Easiest to work with is the formula:
(Assume M is mass of earth, G is gravitational constant, a=semi-major axis (=average of perigee and apogee), r = distance from center of earth, v= velocity of sat and assume the mass of sat=1 unit) Energy = KE+PE = (1/2)v^2 - GM/r = -GM/2a
Rest is simple, first for circular orbit - substitute r=a=radius_of_earth+500 in above to get orbital velocity v (it will come around 8km/sec). Let us call this value = u=8000 m/s.
Now substitute v=(u+100) for case B, v=u-100 for case C, and sqrt(u^2+100^2) for case A and D, and you will get the new 'a'.
(This will be about 170 Km more, for case B, about 170 Km less for case C and for A and D it is about 1Km more that before. So the answer in clear terms -
Case A - Slightly elliptical orbit, slightly higher (average of perigee and apogee height from ground ~ 501 Km, perigee about 470km) . Time period is increased by about 1 second. (JayS is right about shape and orientation - see his post).

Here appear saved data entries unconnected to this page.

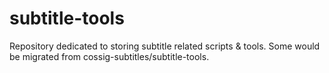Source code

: # subtitle-tools
Repository dedicated to storing subtitle related scripts &amp; tools. Some would be migrated from cossig-subtitles/subtitle-tools.
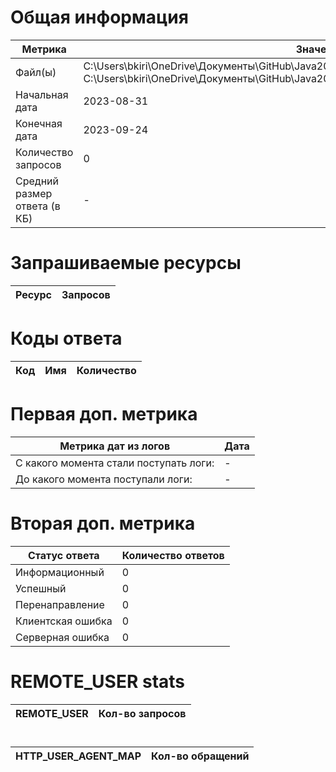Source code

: # Общая информация
|Метрика|Значение|
|---|---|
|Файл(ы)|C:\Users\bkiri\OneDrive\Документы\GitHub\Java2023\src\test\java\edu\project3\resources\log1.txt	C:\Users\bkiri\OneDrive\Документы\GitHub\Java2023\src\test\java\edu\project3\resources\log2.txt	|
|Начальная дата|2023-08-31|
|Конечная дата|2023-09-24|
|Количество запросов|0|
|Средний размер ответа (в КБ)|-|

# Запрашиваемые ресурсы
|Ресурс|Запросов|
|---|---|

# Коды ответа
|Код|Имя|Количество|
|---|---|---|

# Первая доп. метрика
|Метрика дат из логов|Дата|
|---|---|
|С какого момента стали поступать логи:|-|
|До какого момента поступали логи: |-|

# Вторая доп. метрика
|Статус ответа|Количество ответов|
|---|---|
|Информационный|0|
|Успешный|0|
|Перенаправление|0|
|Клиентская ошибка|0|
|Серверная ошибка|0|

# REMOTE_USER stats
|REMOTE_USER|Кол-во запросов|
|---|---|

# 
|HTTP_USER_AGENT_MAP|Кол-во обращений|
|---|---|

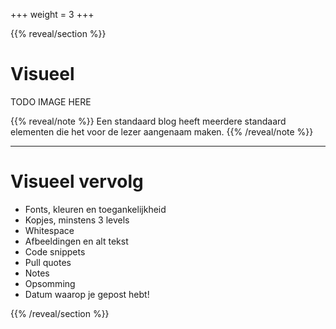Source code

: +++
weight = 3
+++

{{% reveal/section %}}

# Visueel

TODO IMAGE HERE

{{% reveal/note %}}
Een standaard blog heeft meerdere standaard elementen die het voor de lezer aangenaam maken.
{{% /reveal/note %}}

---

# Visueel vervolg

- Fonts, kleuren en toegankelijkheid
- Kopjes, minstens 3 levels
- Whitespace
- Afbeeldingen en alt tekst
- Code snippets
- Pull quotes
- Notes
- Opsomming
- Datum waarop je gepost hebt!

{{% /reveal/section %}}
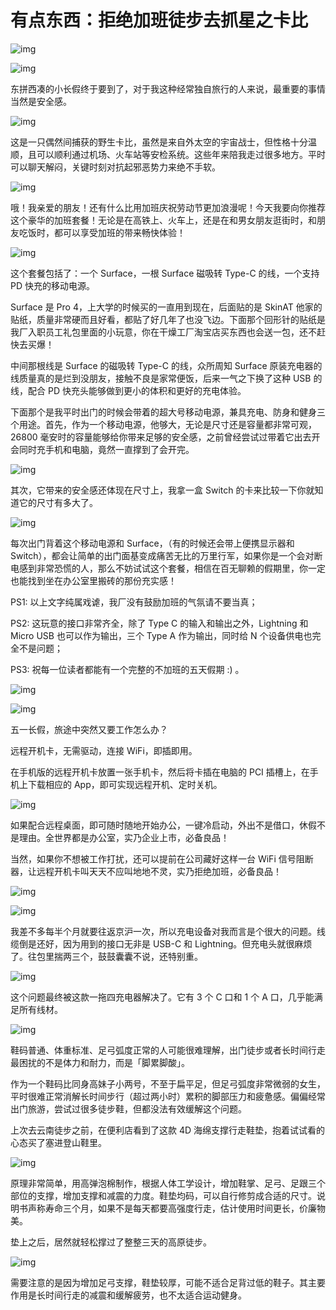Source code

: # 有点东西：拒绝加班徒步去抓星之卡比

![img](https://paper-clips.vercel.app/其他/有点东西.jpg)



![img](https://paper-clips.vercel.app/IMAGE_HOST/1536.png)

东拼西凑的小长假终于要到了，对于我这种经常独自旅行的人来说，最重要的事情当然是安全感。



![img](https://paper-clips.vercel.app/IMAGE_HOST/3472.jpg)



这是一只偶然间捕获的野生卡比，虽然是来自外太空的宇宙战士，但性格十分温顺，且可以顺利通过机场、火车站等安检系统。这些年来陪我走过很多地方。平时可以聊天解闷，关键时刻对抗起邪恶势力来绝不手软。



![img](https://paper-clips.vercel.app/IMAGE_HOST/2365.png)

哦！我亲爱的朋友！还有什么比用加班庆祝劳动节更加浪漫呢！今天我要向你推荐这个豪华的加班套餐！无论是在高铁上、火车上，还是在和男女朋友逛街时，和朋友吃饭时，都可以享受加班的带来畅快体验！



![img](https://paper-clips.vercel.app/IMAGE_HOST/1423.jpg)



这个套餐包括了：一个 Surface，一根 Surface 磁吸转 Type-C 的线，一个支持 PD 快充的移动电源。



Surface 是 Pro 4，上大学的时候买的一直用到现在，后面贴的是 SkinAT 他家的贴纸，质量非常硬而且好看，都贴了好几年了也没飞边。下面那个回形针的贴纸是我厂入职员工礼包里面的小玩意，你在干燥工厂淘宝店买东西也会送一包，还不赶快去买爆！



中间那根线是 Surface 的磁吸转 Type-C 的线，众所周知 Surface 原装充电器的线质量真的是烂到没朋友，接触不良是家常便饭，后来一气之下换了这种 USB 的线，配合 PD 快充头能够做到更小的体积和更好的充电体验。



下面那个是我平时出门的时候会带着的超大号移动电源，兼具充电、防身和健身三个用途。首先，作为一个移动电源，他够大，无论是尺寸还是容量都非常可观，26800 毫安时的容量能够给你带来足够的安全感，之前曾经尝试过带着它出去开会同时充手机和电脑，竟然一直撑到了会开完。



![img](https://paper-clips.vercel.app/IMAGE_HOST/2516.jpg)



其次，它带来的安全感还体现在尺寸上，我拿一盒 Switch 的卡来比较一下你就知道它的尺寸有多大了。



![img](https://paper-clips.vercel.app/IMAGE_HOST/6401.jpg)



每次出门背着这个移动电源和 Surface，（有的时候还会带上便携显示器和 Switch），都会让简单的出门面基变成痛苦无比的万里行军，如果你是一个会对断电感到非常恐慌的人，那么不妨试试这个套餐，相信在百无聊赖的假期里，你一定也能找到坐在办公室里搬砖的那份充实感！



PS1: 以上文字纯属戏谑，我厂没有鼓励加班的气氛请不要当真；



PS2: 这玩意的接口非常齐全，除了 Type C 的输入和输出之外，Lightning 和 Micro USB 也可以作为输出，三个 Type A 作为输出，同时给 N 个设备供电也完全不是问题；



PS3: 祝每一位读者都能有一个完整的不加班的五天假期 :) 。



![img](https://paper-clips.vercel.app/IMAGE_HOST/1348.jpg)



![img](https://paper-clips.vercel.app/IMAGE_HOST/7563.png)

五一长假，旅途中突然又要工作怎么办？



远程开机卡，无需驱动，连接 WiFi，即插即用。



在手机版的远程开机卡放置一张手机卡，然后将卡插在电脑的 PCI 插槽上，在手机上下载相应的 App，即可实现远程开机、定时关机。



![img](https://paper-clips.vercel.app/IMAGE_HOST/2265.png)



如果配合远程桌面，即可随时随地开始办公，一键冷启动，外出不是借口，休假不是理由。全世界都是办公室，实乃企业上市，必备良品！



当然，如果你不想被工作打扰，还可以提前在公司藏好这样一台 WiFi 信号阻断器，让远程开机卡叫天天不应叫地地不灵，实乃拒绝加班，必备良品！



![img](https://paper-clips.vercel.app/IMAGE_HOST/1676.png)



![img](https://paper-clips.vercel.app/IMAGE_HOST/1315.png)

我差不多每半个月就要往返京沪一次，所以充电设备对我而言是个很大的问题。线缆倒是还好，因为用到的接口无非是 USB-C 和 Lightning。但充电头就很麻烦了。往包里揣两三个，鼓鼓囊囊不说，还特别重。



![img](https://paper-clips.vercel.app/IMAGE_HOST/1365.png)



这个问题最终被这款一拖四充电器解决了。它有 3 个 C 口和 1 个 A 口，几乎能满足所有线材。



![img](https://paper-clips.vercel.app/IMAGE_HOST/2642.png)

鞋码普通、体重标准、足弓弧度正常的人可能很难理解，出门徒步或者长时间行走最困扰的不是体力和耐力，而是「脚累脚酸」。



作为一个鞋码比同身高妹子小两号，不至于扁平足，但足弓弧度非常微弱的女生，平时很难正常消解长时间步行（超过两小时）累积的脚部压力和疲惫感。偏偏经常出门旅游，尝试过很多徒步鞋，但都没法有效缓解这个问题。



上次去云南徒步之前，在便利店看到了这款 4D 海绵支撑行走鞋垫，抱着试试看的心态买了塞进登山鞋里。



![img](https://paper-clips.vercel.app/IMAGE_HOST/5464.jpg)



原理非常简单，用高弹泡棉制作，根据人体工学设计，增加鞋掌、足弓、足跟三个部位的支撑，增加支撑和减震的力度。鞋垫均码，可以自行修剪成合适的尺寸。说明书声称寿命三个月，如果不是每天都要高强度行走，估计使用时间更长，价廉物美。



垫上之后，居然就轻松撑过了整整三天的高原徒步。



![img](https://paper-clips.vercel.app/IMAGE_HOST/3332.png)



需要注意的是因为增加足弓支撑，鞋垫较厚，可能不适合足背过低的鞋子。其主要作用是长时间行走的减震和缓解疲劳，也不太适合运动健身。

Case B - Same perigee, higher apogee (about 840Km), average about 670Km. Time period increased a by about 3 minutes.
Case C - Same apogee, lower perigee (about 160 Km above earth's surface -- still will avoid hitting earth ) Time period decreased by about 3 minutes.
Case D - SAME shape of orbit as case A - (Just sort of mirror image but read JayS's description) .
(For some, it may be some what counter intuitive that a higher orbit is achieved, and it does not matter if you shoot up or down
(All the above values I calculated just now without a calculator (or even a scratch pad - I did the calculations while typing) so results may be a little off ( within few %) but it should not change the basic concepts)-- perhaps someone can feed the data in computer and draw.
Case B and C are actually used when one wants to transfer from one orbit to other.
(Edited later: Some minor typo's corrected)